Is God in control of everything?


One of Scripture’s most difficult concepts is that God can bring good out of evil. We remember that Joseph’s brothers betrayed him and, upon being reunited with him in Egypt, feared his revenge. But Joseph said to them, “You meant evil against me, but God meant it for good” (Gen. 50:20). That was God’s intention. He used the brothers’ treacherous activity in order to save lives, sanctify Joseph, and bring His plan to pass.

One of the most comforting passages in the New Testament is Paul’s statement:

 “for those who love God all things work together for good, for those who are called according to his purpose” (Rom. 8:28). 

We must be careful here. Paul does not say that everything that happens, considered in and of itself, is good. Nor is our theme song “Que Sera, Sera,” “Whatever will be, will be.” 

We do have the astonishing promise, however, that everything will work together for good for those who love God and are called according to His purpose. 

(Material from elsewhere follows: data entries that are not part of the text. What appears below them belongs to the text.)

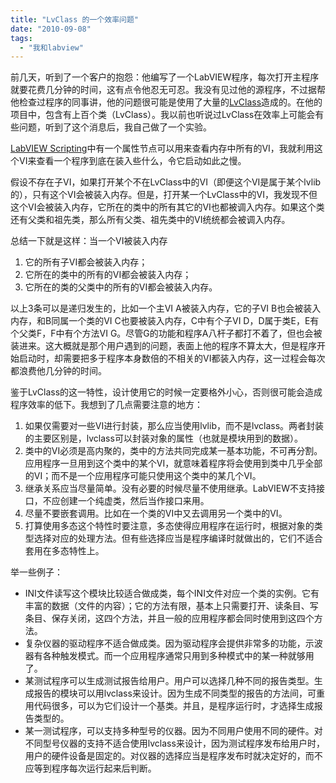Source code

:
 ```yaml
---
title: "LvClass 的一个效率问题"
date: "2010-09-08"
tags: 
  - "我和labview"
---
```


前几天，听到了一个客户的抱怨：他编写了一个LabVIEW程序，每次打开主程序就要花费几分钟的时间，这有点令他忍无可忍。我没有见过他的源程序，不过据帮他检查过程序的同事讲，他的问题很可能是使用了大量的[LvClass](http://ruanqizhen.spaces.live.com/blog/cns!5852D4F797C53FB6!3213.entry)造成的。在他的项目中，包含有上百个类（LvClass）。我以前也听说过LvClass在效率上可能会有些问题，听到了这个消息后，我自己做了一个实验。

[LabVIEW Scripting](http://ruanqizhen.spaces.live.com/blog/cns!5852D4F797C53FB6!4816.entry)中有一个属性节点可以用来查看内存中所有的VI，我就利用这个VI来查看一个程序到底在装入些什么，令它启动如此之慢。

假设不存在子VI，如果打开某个不在LvClass中的VI（即便这个VI是属于某个lvlib的），只有这个VI会被装入内存。但是，打开某一个LvClass中的VI，我发现不但这个VI会被装入内存，它所在的类中的所有其它的VI也都被调入内存。如果这个类还有父类和祖先类，那么所有父类、祖先类中的VI统统都会被调入内存。

总结一下就是这样：当一个VI被装入内存

1. 它的所有子VI都会被装入内存；
2. 它所在的类中的所有的VI都会被装入内存；
3. 它所在的类的父类中的所有的VI都会被装入内存。

以上3条可以是递归发生的，比如一个主VI A被装入内存，它的子VI B也会被装入内存，和B同属一个类的VI C也要被装入内存，C中有个子VI D，D属于类E，E有个父类F，F中有个方法VI G。尽管G的功能和程序A八杆子都打不着了，但也会被装进来。这大概就是那个用户遇到的问题，表面上他的程序不算太大，但是程序开始启动时，却需要把多于程序本身数倍的不相关的VI都装入内存，这一过程会每次都浪费他几分钟的时间。

鉴于LvClass的这一特性，设计使用它的时候一定要格外小心，否则很可能会造成程序效率的低下。我想到了几点需要注意的地方：

1. 如果仅需要对一些VI进行封装，那么应当使用lvlib，而不是lvclass。两者封装的主要区别是，lvclass可以封装对象的属性（也就是模块用到的数据）。
2. 类中的VI必须是高内聚的，类中的方法共同完成某一基本功能，不可再分割。应用程序一旦用到这个类中的某个VI，就意味着程序将会使用到类中几乎全部的VI；而不是一个应用程序可能只使用这个类中的某几个VI。
3. 继承关系应当尽量简单。没有必要的时候尽量不使用继承。LabVIEW不支持接口，不应创建一个纯虚类，然后当作接口来用。
4. 尽量不要嵌套调用。比如在一个类的VI中又去调用另一个类中的VI。
5. 打算使用多态这个特性时要注意，多态使得应用程序在运行时，根据对象的类型选择对应的处理方法。但有些选择应当是程序编译时就做出的，它们不适合套用在多态特性上。

举一些例子：

- INI文件读写这个模块比较适合做成类，每个INI文件对应一个类的实例。它有丰富的数据（文件的内容）；它的方法有限，基本上只需要打开、读条目、写条目、保存关闭，这四个方法，并且一般的应用程序都会同时使用到这四个方法。
- 复杂仪器的驱动程序不适合做成类。因为驱动程序会提供非常多的功能，示波器有各种触发模式。而一个应用程序通常只用到多种模式中的某一种就够用了。
- 某测试程序可以生成测试报告给用户。用户可以选择几种不同的报告类型。生成报告的模块可以用lvclass来设计。因为生成不同类型的报告的方法间，可重用代码很多，可以为它们设计一个基类。并且，是程序运行时，才选择生成报告类型的。
- 某一测试程序，可以支持多种型号的仪器。因为不同用户使用不同的硬件。对不同型号仪器的支持不适合使用lvclass来设计，因为测试程序发布给用户时，用户的硬件设备是固定的。对仪器的选择应当是程序发布时就决定好的，而不应等到程序每次运行起来后判断。
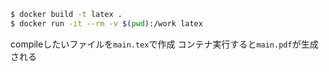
 ```bash
$ docker build -t latex .
$ docker run -it --rm -v $(pwd):/work latex
```

compileしたいファイルを`main.tex`で作成
コンテナ実行すると`main.pdf`が生成される
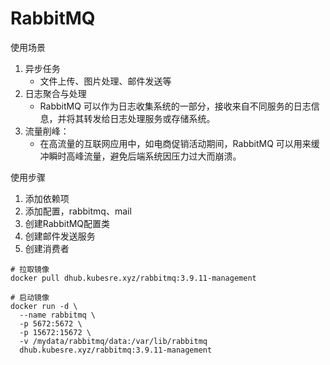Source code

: # RabbitMQ

使用场景

1. 异步任务
    - 文件上传、图片处理、邮件发送等
2. 日志聚合与处理
    - RabbitMQ 可以作为日志收集系统的一部分，接收来自不同服务的日志信息，并将其转发给日志处理服务或存储系统。
3. 流量削峰：
    - 在高流量的互联网应用中，如电商促销活动期间，RabbitMQ 可以用来缓冲瞬时高峰流量，避免后端系统因压力过大而崩溃。

使用步骤

1. 添加依赖项
2. 添加配置，rabbitmq、mail
3. 创建RabbitMQ配置类
4. 创建邮件发送服务
5. 创建消费者

```shell
# 拉取镜像
docker pull dhub.kubesre.xyz/rabbitmq:3.9.11-management

# 启动镜像
docker run -d \
  --name rabbitmq \
  -p 5672:5672 \
  -p 15672:15672 \
  -v /mydata/rabbitmq/data:/var/lib/rabbitmq
  dhub.kubesre.xyz/rabbitmq:3.9.11-management
```
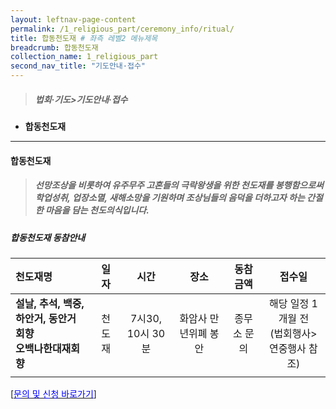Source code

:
 ```yaml
---
layout: leftnav-page-content
permalink: /1_religious_part/ceremony_info/ritual/
title: 합동천도재 # 좌측 레벨2 메뉴제목
breadcrumb: 합동천도재
collection_name: 1_religious_part
second_nav_title: "기도안내·접수" 
---
```


> ##### **법회·기도>기도안내·접수**

* **합동천도재**
---

#### **합동천도재**

> <h5>선망조상을 비롯하여 유주무주 고혼들의 극락왕생을 위한 천도재를 봉행함으로써 학업성취, 업장소멸, 새해소망을 기원하며 조상님들의 음덕을 더하고자 하는 간절한 마음을 담는 천도의식입니다.</h5>

##### 합동천도재 동참안내

|천도재명|일자|시간|장소|동참금액|접수일|
|:-|:-:|:-:|:-:|:-:|:-:|
|**설날, 추석, 백중, 하안거, 동안거 회향<br>오백나한대재회향**|천도재|7시30, 10시 30분|화암사 만년위폐 봉안|종무소 문의 |해당 일정 1개월 전<br>(법회행사>연중행사 참조)|
|   |   |   |   |   |   |

[[<span style="color:blue">문의 및 신청 바로가기</span>] ](/1_0_templeNews/questions/)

This means that even from the bad things that happen to us, God is bringing about good. This glorious concept means that we should trust God—even in the midst of tragedy, pain, disease, and suffering of all kinds. God assures us that He is working all things together for our good.

God can work all things together for good only if He is sovereign. If God is not sovereign over the details, He cannot guarantee His promise to work all things together for good, because one thing keeps lurking in the background: the maverick molecule. This molecule may set off a collision with other molecules that can end up disrupting the best plans of God.

Yet so, as thereby neither is God the author of sin, nor is violence offered to the will of the creatures; nor is the liberty or contingency of second causes taken away, but rather established. (WCF 3.1)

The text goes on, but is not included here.